I attended high school many years before the term “nerd” was invented, but I certainly fit the category. I was good at math and science and terrible at sports. I played oboe in the school orchestra. I was smaller than most of the other guys, and I had pimples on my face. I could count the number of my friends on one hand, and each one was as nerdy as I.
For some inexplicable reason, I decided to try out for the Senior Play, The Man Who Came to Dinner. For some inexplicable reason, I got the part of the delivery man – a small part, but a speaking part. I had two lines. That was 1956, the last time I was on stage until 1998.

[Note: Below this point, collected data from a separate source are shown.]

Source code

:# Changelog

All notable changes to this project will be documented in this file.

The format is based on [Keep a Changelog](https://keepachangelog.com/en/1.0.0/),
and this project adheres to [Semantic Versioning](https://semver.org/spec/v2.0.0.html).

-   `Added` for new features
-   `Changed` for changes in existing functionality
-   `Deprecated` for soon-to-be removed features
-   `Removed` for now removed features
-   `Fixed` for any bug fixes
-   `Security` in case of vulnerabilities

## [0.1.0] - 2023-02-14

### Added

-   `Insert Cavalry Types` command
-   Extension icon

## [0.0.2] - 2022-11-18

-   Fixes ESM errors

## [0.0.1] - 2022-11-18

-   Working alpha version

What possessed me to tread the boards once more? In 1998, our daughter, Liza, had just started middle school at Sandy Spring Friends School, in Sandy Spring, Maryland. SSFS stages a “community play” every year, calling on students, faculty, staff, parents, neighbors, and virtually anyone who might be interested, to audition for roles. The play that year was Our Town. Liza had won the part of the bratty little sister (type casting, I’m sure). She talked me into volunteering to be one of the townspeople, and I agreed, as long as I didn’t have to do anything but walk on and walk off.
About three weeks before the play opened, the director called me to ask if I could fill in for a student who had to drop out. Suddenly, I was Howie Newsome, the milk man, complete with crucial lines and a New England accent. Something clicked. I was good at this. I loved doing it.

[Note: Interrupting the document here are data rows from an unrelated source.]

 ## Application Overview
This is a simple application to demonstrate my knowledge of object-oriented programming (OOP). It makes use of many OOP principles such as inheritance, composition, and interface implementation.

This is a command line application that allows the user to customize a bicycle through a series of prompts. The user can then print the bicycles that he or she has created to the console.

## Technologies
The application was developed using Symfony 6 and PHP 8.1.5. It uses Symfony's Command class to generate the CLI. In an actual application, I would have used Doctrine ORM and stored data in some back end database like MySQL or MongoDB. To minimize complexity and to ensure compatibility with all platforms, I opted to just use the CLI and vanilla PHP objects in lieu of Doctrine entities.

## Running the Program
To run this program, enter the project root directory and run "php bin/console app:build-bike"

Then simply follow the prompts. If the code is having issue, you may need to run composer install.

Over the next four years I was in every single SSFS community play. I played a pirate in Peter Pan, Hector Nations in Foxfire, Uncle Henry/Gatekeeper in The Wizard of Oz, and Matthew Harrison Brady in Inherit the Wind. I was even called back in 2006 to play the architect, William Macy Stanton, in A Homestead Album, a play about Quakers involved in the Homestead Movement in Tennessee during the depression.
Live theater is, by its nature, unpredictable. The SSFS theater was a “black box” space: it had a backdrop, but no curtain and no stage, and it was housed in a building with metal roof that amplified the sound of anything that landed on it. Gentle rain sounded like a raging storm. Most times rain detracted from the play, but in a downpour during one performance of Our Town, my line was “Too bad about the weather. What with all the rain we’ve been havin’…” That was the only time that line got a hearty laugh.
Having been bitten by the acting bug, and being a diehard supporter of the theory of evolution, I wanted to play the William Jennings Bryan character in Inherit the Wind. There’s just something about the pomposity of such self-assured blowhards that appealed to the ham in me. I loved the part, but I could never remember all the lines in the opening courtroom scene. I was supposed to remark on the heat, ask the judge for permission to remove our suit jackets, and comment on Drummond’s (the Clarence Darrow part) red suspenders. In each of the four performances, I left out at least one of those elements, but never the same one. Thankfully, the rest of the cast was great at covering my lapses.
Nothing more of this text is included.